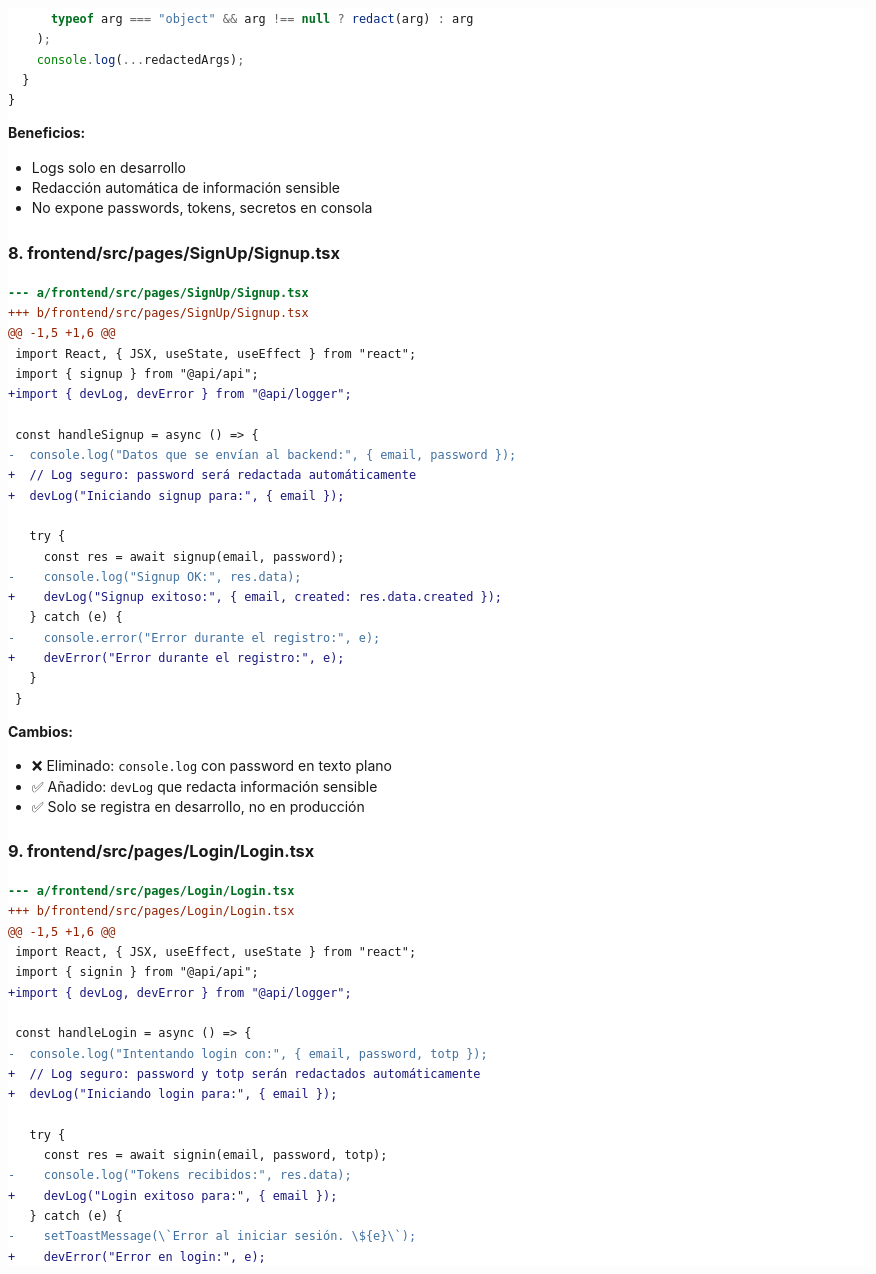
 ```typescript
      typeof arg === "object" && arg !== null ? redact(arg) : arg
    );
    console.log(...redactedArgs);
  }
}
```

**Beneficios:**
- Logs solo en desarrollo
- Redacción automática de información sensible
- No expone passwords, tokens, secretos en consola

### 8. frontend/src/pages/SignUp/Signup.tsx

```diff
--- a/frontend/src/pages/SignUp/Signup.tsx
+++ b/frontend/src/pages/SignUp/Signup.tsx
@@ -1,5 +1,6 @@
 import React, { JSX, useState, useEffect } from "react";
 import { signup } from "@api/api";
+import { devLog, devError } from "@api/logger";
 
 const handleSignup = async () => {
-  console.log("Datos que se envían al backend:", { email, password });
+  // Log seguro: password será redactada automáticamente
+  devLog("Iniciando signup para:", { email });
   
   try {
     const res = await signup(email, password);
-    console.log("Signup OK:", res.data);
+    devLog("Signup exitoso:", { email, created: res.data.created });
   } catch (e) {
-    console.error("Error durante el registro:", e);
+    devError("Error durante el registro:", e);
   }
 }
```

**Cambios:**
- ❌ Eliminado: `console.log` con password en texto plano
- ✅ Añadido: `devLog` que redacta información sensible
- ✅ Solo se registra en desarrollo, no en producción

### 9. frontend/src/pages/Login/Login.tsx

```diff
--- a/frontend/src/pages/Login/Login.tsx
+++ b/frontend/src/pages/Login/Login.tsx
@@ -1,5 +1,6 @@
 import React, { JSX, useEffect, useState } from "react";
 import { signin } from "@api/api";
+import { devLog, devError } from "@api/logger";
 
 const handleLogin = async () => {
-  console.log("Intentando login con:", { email, password, totp });
+  // Log seguro: password y totp serán redactados automáticamente
+  devLog("Iniciando login para:", { email });
   
   try {
     const res = await signin(email, password, totp);
-    console.log("Tokens recibidos:", res.data);
+    devLog("Login exitoso para:", { email });
   } catch (e) {
-    setToastMessage(\`Error al iniciar sesión. \${e}\`);
+    devError("Error en login:", e);
```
***
Check each line of the listing above. Copy the ones with the word "email".

» **RESPONSE TO THIS EXERCISE**
-  console.log("Datos que se envían al backend:", { email, password });
+  devLog("Iniciando signup para:", { email });
     const res = await signup(email, password);
+    devLog("Signup exitoso:", { email, created: res.data.created });
-  console.log("Intentando login con:", { email, password, totp });
+  devLog("Iniciando login para:", { email });
     const res = await signin(email, password, totp);
+    devLog("Login exitoso para:", { email });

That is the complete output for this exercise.